#### [Work to be completed]
With pictures left out, write out exactly every line from the start of the data through the one that contains "- Search untuk".

** Information given follows **

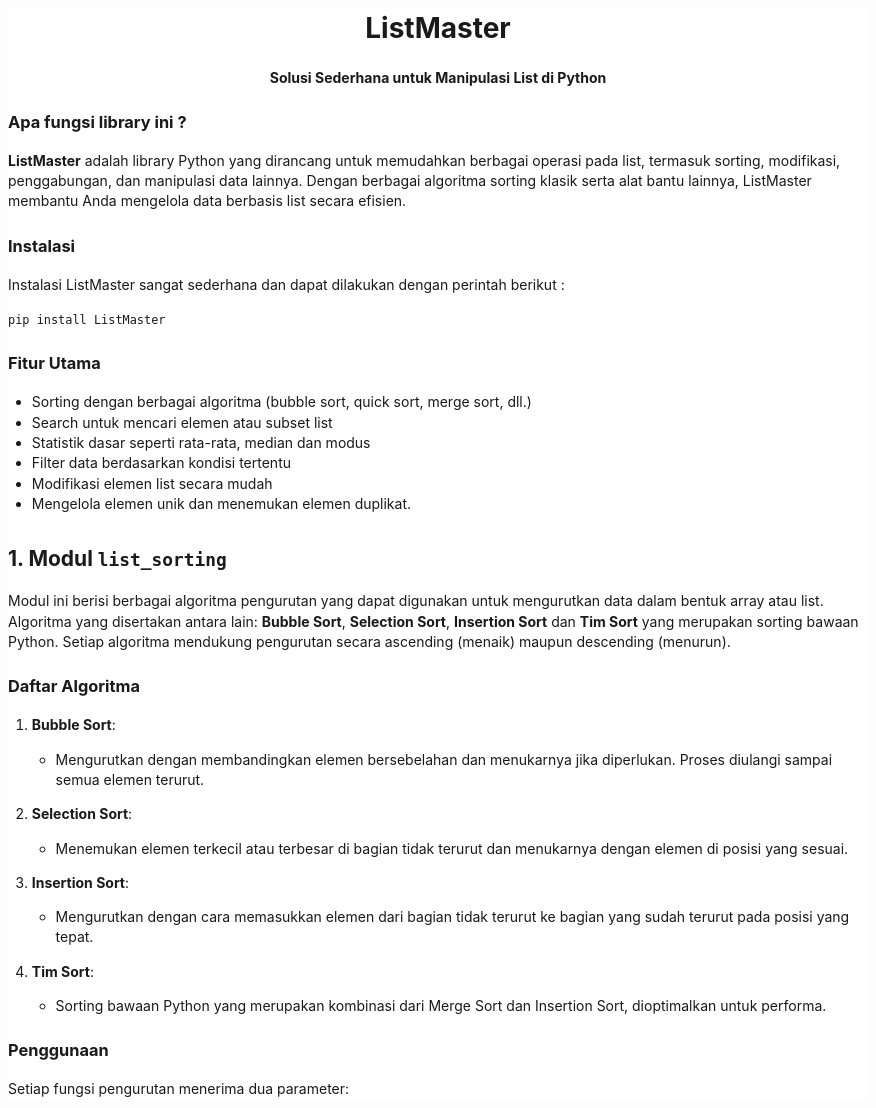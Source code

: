 <h1 align="center">ListMaster</h1> <p align="center"> <b>Solusi Sederhana untuk Manipulasi List di Python</b> </p>

### Apa fungsi library ini ?

**ListMaster** adalah library Python yang dirancang untuk memudahkan berbagai operasi pada list, termasuk sorting, modifikasi, penggabungan, dan manipulasi data lainnya. Dengan berbagai algoritma sorting klasik serta alat bantu lainnya, ListMaster membantu Anda mengelola data berbasis list secara efisien.

### Instalasi 
Instalasi ListMaster sangat sederhana dan dapat dilakukan dengan perintah berikut :
```
pip install ListMaster
```

### Fitur Utama
- Sorting dengan berbagai algoritma (bubble sort, quick sort, merge sort, dll.)
- Search untuk mencari elemen atau subset list
- Statistik dasar seperti rata-rata, median dan modus
- Filter data berdasarkan kondisi tertentu
- Modifikasi elemen list secara mudah
- Mengelola elemen unik dan menemukan elemen duplikat.

## 1. Modul `list_sorting`

Modul ini berisi berbagai algoritma pengurutan yang dapat digunakan untuk mengurutkan data dalam bentuk array atau list. Algoritma yang disertakan antara lain: **Bubble Sort**, **Selection Sort**, **Insertion Sort** dan **Tim Sort** yang merupakan sorting bawaan Python. Setiap algoritma mendukung pengurutan secara ascending (menaik) maupun descending (menurun).

### Daftar Algoritma

1. **Bubble Sort**: 
   - Mengurutkan dengan membandingkan elemen bersebelahan dan menukarnya jika diperlukan. Proses diulangi sampai semua elemen terurut.

2. **Selection Sort**: 
   - Menemukan elemen terkecil atau terbesar di bagian tidak terurut dan menukarnya dengan elemen di posisi yang sesuai.

3. **Insertion Sort**: 
   - Mengurutkan dengan cara memasukkan elemen dari bagian tidak terurut ke bagian yang sudah terurut pada posisi yang tepat.

4. **Tim Sort**: 
   - Sorting bawaan Python yang merupakan kombinasi dari Merge Sort dan Insertion Sort, dioptimalkan untuk performa.

### Penggunaan

Setiap fungsi pengurutan menerima dua parameter:
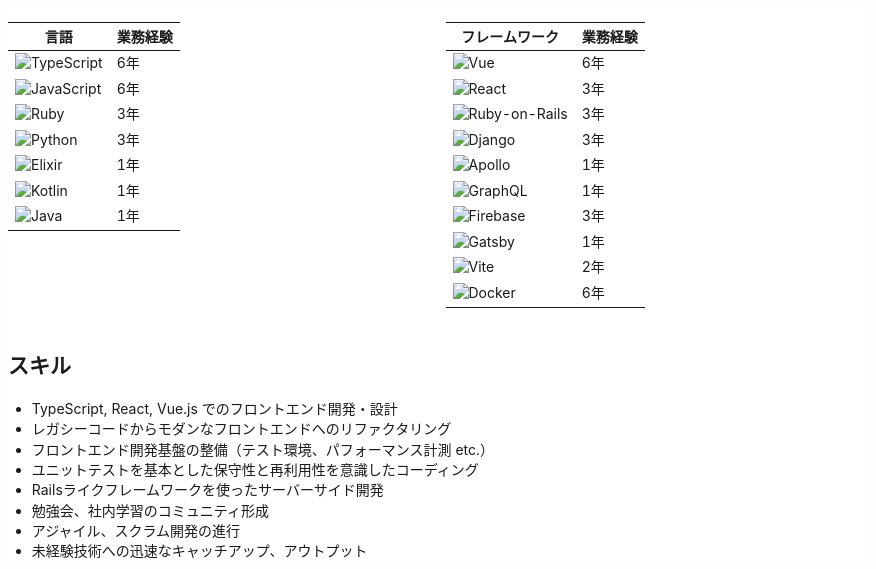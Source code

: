 <div style="display: grid; gap: 15px; grid-col; grid-template-columns: repeat(auto-fit, minmax(300px, 1fr));">

<div>

| 言語                                                                                                                             | 業務経験 |
| -------------------------------------------------------------------------------------------------------------------------------- | -------- |
| <img alt="TypeScript" src="https://img.shields.io/badge/-TypeScript-007ACC?style=flat-square&logo=typescript&logoColor=white" /> | 6年      |
| <img alt="JavaScript" src="https://img.shields.io/badge/-JavaScript-F7DF1E?style=flat-square&logo=JavaScript&logoColor=white" /> | 6年      |
| <img alt="Ruby" src="https://img.shields.io/badge/-Ruby-CC342D?style=flat-square&logo=Ruby&logoColor=white" />                   | 3年      |
| <img alt="Python" src="https://img.shields.io/badge/-Python-3776AB?style=flat-square&logo=Python&logoColor=white" />             | 3年      |
| <img alt="Elixir" src="https://img.shields.io/badge/-Elixir-4B275F?style=flat-square&logo=Elixir&logoColor=white" />             | 1年      |
| <img alt="Kotlin" src="https://img.shields.io/badge/-Kotlin-0095D5?style=flat-square&logo=Kotlin&logoColor=white" />             | 1年      |
| <img alt="Java" src="https://img.shields.io/badge/-Java-007396?style=flat-square&logo=Java&logoColor=white" />                   | 1年      |

</div>

<div>

| フレームワーク                                                                                                                         | 業務経験 |
| -------------------------------------------------------------------------------------------------------------------------------------- | -------- |
| <img alt="Vue" src="https://img.shields.io/badge/-Vue.js-4FC08D?style=flat-square&logo=Vue.js&logoColor=white" />                      | 6年      |
| <img alt="React" src="https://img.shields.io/badge/-React-45b8d8?style=flat-square&logo=react&logoColor=white" />                      | 3年      |
| <img alt="Ruby-on-Rails" src="https://img.shields.io/badge/-Rails-CC0000?style=flat-square&logo=Ruby-on-Rails&logoColor=white" />      | 3年      |
| <img alt="Django" src="https://img.shields.io/badge/-Django-092E20?style=flat-square&logo=Django&logoColor=white" />                   | 3年      |
| <img alt="Apollo" src="https://img.shields.io/badge/-Apollo%20GraphQL-311C87?style=flat-square&logo=apollo-graphql&logoColor=white" /> | 1年      |
| <img alt="GraphQL" src="https://img.shields.io/badge/-GraphQL-E10098?style=flat-square&logo=graphql&logoColor=white" />                | 1年      |
| <img alt="Firebase" src="https://img.shields.io/badge/-Firebase-FFCA28?style=flat-square&logo=Firebase&logoColor=white" />             | 3年      |
| <img alt="Gatsby" src="https://img.shields.io/badge/-Gatsby-663399?style=flat-square&logo=Gatsby&logoColor=white" />                   | 1年      |
| <img alt="Vite" src="https://img.shields.io/badge/-Vite-646CFF?style=flat-square&logo=Vite&logoColor=white" />                         | 2年      |
| <img alt="Docker" src="https://img.shields.io/badge/-Docker-46a2f1?style=flat-square&logo=docker&logoColor=white" />                   | 6年      |

</div>
</div>


## スキル

- TypeScript, React, Vue.js でのフロントエンド開発・設計
- レガシーコードからモダンなフロントエンドへのリファクタリング
- フロントエンド開発基盤の整備（テスト環境、パフォーマンス計測 etc.）
- ユニットテストを基本とした保守性と再利用性を意識したコーディング
- Railsライクフレームワークを使ったサーバーサイド開発
- 勉強会、社内学習のコミュニティ形成
- アジャイル、スクラム開発の進行
- 未経験技術への迅速なキャッチアップ、アウトプット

** End of Information given **

#### [Exercise answer]
Source code

: <h1 align="center">ListMaster</h1> <p align="center"> <b>Solusi Sederhana untuk Manipulasi List di Python</b> </p>

### Apa fungsi library ini ?

**ListMaster** adalah library Python yang dirancang untuk memudahkan berbagai operasi pada list, termasuk sorting, modifikasi, penggabungan, dan manipulasi data lainnya. Dengan berbagai algoritma sorting klasik serta alat bantu lainnya, ListMaster membantu Anda mengelola data berbasis list secara efisien.

### Instalasi 
Instalasi ListMaster sangat sederhana dan dapat dilakukan dengan perintah berikut :
```
pip install ListMaster
```

### Fitur Utama
- Sorting dengan berbagai algoritma (bubble sort, quick sort, merge sort, dll.)
- Search untuk mencari elemen atau subset list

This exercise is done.